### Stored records
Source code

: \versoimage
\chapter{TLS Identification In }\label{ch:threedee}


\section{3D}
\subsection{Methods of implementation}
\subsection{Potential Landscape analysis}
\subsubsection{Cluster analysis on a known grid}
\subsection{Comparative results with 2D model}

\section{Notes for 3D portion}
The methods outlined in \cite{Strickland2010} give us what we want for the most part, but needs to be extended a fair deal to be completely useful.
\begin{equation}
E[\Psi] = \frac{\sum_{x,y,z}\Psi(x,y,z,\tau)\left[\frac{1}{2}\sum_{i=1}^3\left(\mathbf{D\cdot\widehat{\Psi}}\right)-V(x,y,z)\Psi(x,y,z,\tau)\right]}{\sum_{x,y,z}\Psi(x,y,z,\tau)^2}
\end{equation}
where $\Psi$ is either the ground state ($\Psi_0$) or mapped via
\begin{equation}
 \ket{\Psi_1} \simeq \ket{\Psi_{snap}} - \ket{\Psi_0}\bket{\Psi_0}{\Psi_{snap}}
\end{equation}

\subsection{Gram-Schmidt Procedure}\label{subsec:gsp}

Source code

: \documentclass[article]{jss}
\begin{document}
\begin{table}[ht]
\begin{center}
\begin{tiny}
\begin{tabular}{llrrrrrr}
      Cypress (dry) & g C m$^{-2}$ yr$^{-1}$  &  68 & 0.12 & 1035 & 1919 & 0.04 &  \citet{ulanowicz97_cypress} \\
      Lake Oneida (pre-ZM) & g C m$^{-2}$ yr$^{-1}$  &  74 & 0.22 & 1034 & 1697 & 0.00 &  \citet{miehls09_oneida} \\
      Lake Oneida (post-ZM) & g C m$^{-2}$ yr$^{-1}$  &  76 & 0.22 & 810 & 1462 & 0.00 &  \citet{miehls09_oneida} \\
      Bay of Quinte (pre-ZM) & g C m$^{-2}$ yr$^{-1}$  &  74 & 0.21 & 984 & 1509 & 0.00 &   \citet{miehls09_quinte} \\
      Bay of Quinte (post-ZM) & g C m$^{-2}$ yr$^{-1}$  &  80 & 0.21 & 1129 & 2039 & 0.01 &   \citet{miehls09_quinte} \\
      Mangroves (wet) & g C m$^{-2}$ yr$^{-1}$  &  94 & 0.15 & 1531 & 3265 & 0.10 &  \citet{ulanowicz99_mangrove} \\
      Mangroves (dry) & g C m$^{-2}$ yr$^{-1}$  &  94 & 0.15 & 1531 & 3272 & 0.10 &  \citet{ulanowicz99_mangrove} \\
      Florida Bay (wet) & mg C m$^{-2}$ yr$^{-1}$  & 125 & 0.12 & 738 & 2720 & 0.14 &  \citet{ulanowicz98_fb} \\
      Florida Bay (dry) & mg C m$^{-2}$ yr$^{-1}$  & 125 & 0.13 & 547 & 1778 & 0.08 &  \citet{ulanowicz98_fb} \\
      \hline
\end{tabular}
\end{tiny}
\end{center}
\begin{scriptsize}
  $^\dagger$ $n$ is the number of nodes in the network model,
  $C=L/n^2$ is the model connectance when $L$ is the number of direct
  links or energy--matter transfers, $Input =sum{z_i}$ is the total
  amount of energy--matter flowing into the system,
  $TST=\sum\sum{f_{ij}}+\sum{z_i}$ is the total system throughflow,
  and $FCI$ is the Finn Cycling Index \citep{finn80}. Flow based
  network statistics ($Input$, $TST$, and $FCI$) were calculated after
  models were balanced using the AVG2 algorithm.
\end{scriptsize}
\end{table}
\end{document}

--

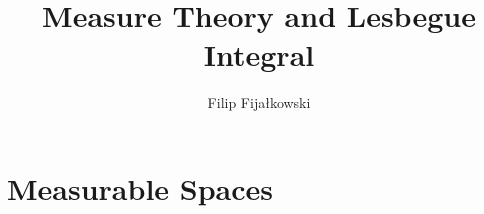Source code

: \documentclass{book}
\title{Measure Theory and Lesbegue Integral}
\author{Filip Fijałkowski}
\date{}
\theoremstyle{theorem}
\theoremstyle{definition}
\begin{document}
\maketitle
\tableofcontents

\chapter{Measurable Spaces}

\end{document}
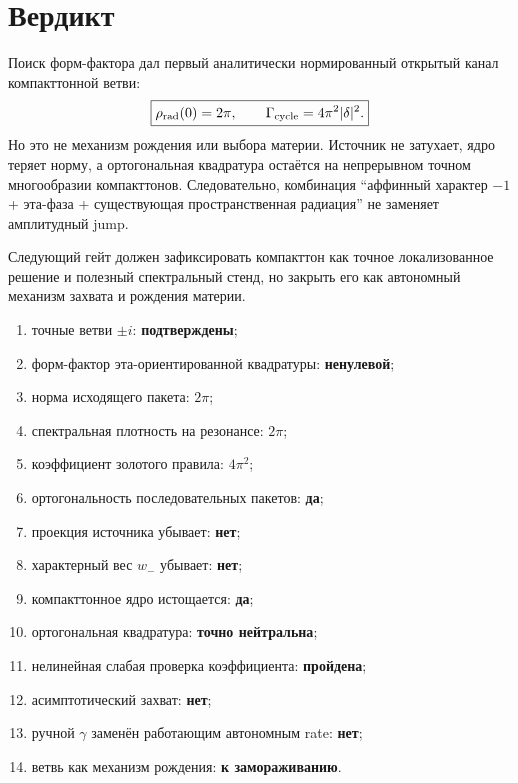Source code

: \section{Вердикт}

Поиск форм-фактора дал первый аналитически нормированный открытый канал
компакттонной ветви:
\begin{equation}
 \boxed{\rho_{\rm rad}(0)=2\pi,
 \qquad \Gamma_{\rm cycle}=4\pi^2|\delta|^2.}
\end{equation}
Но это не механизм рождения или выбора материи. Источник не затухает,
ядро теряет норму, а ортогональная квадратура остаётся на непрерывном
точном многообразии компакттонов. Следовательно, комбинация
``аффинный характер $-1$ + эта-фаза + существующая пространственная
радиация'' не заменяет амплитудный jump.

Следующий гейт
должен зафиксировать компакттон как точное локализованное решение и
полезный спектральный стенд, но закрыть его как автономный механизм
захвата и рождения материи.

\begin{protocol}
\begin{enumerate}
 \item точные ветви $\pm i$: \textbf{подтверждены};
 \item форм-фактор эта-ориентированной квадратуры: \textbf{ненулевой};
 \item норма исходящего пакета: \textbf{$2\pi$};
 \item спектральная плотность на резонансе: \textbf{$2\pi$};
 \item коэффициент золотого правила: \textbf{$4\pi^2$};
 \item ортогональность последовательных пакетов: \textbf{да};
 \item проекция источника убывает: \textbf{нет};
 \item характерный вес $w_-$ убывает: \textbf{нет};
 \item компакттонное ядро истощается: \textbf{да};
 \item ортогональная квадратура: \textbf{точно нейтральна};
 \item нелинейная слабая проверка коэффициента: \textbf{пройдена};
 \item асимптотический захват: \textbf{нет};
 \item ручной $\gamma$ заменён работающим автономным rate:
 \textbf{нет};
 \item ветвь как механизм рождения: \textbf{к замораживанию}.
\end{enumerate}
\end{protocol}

* * *

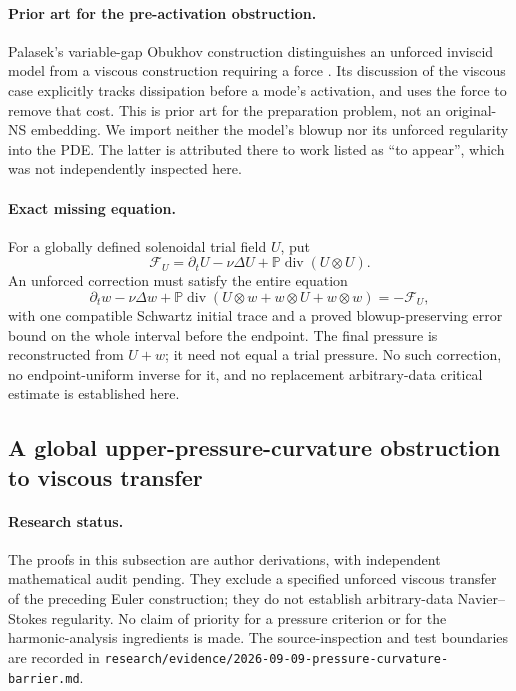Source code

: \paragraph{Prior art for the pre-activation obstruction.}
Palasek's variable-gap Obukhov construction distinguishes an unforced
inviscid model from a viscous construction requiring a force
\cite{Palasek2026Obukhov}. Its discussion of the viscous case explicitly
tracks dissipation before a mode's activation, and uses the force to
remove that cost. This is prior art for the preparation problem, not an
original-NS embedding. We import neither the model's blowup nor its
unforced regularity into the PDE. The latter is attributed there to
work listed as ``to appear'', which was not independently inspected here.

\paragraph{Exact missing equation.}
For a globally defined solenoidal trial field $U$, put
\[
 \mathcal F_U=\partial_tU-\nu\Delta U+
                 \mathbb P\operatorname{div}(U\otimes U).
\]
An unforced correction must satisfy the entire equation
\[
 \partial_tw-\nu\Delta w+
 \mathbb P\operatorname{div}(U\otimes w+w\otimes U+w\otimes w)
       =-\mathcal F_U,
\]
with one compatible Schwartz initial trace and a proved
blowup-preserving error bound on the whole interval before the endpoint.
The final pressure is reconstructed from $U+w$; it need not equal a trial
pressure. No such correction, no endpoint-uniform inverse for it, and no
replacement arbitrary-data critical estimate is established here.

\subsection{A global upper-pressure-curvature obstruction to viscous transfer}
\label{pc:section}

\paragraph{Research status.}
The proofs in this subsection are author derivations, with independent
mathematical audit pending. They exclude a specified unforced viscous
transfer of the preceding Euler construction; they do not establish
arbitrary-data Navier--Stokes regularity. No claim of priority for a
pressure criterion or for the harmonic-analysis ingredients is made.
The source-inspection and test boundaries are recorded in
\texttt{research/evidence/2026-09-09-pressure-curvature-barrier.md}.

### What you will do
All lines of the entries above where "obstruction" turns up should be reported.

### Answer to the problem
: \paragraph{Prior art for the pre-activation obstruction.}
\subsection{A global upper-pressure-curvature obstruction to viscous transfer}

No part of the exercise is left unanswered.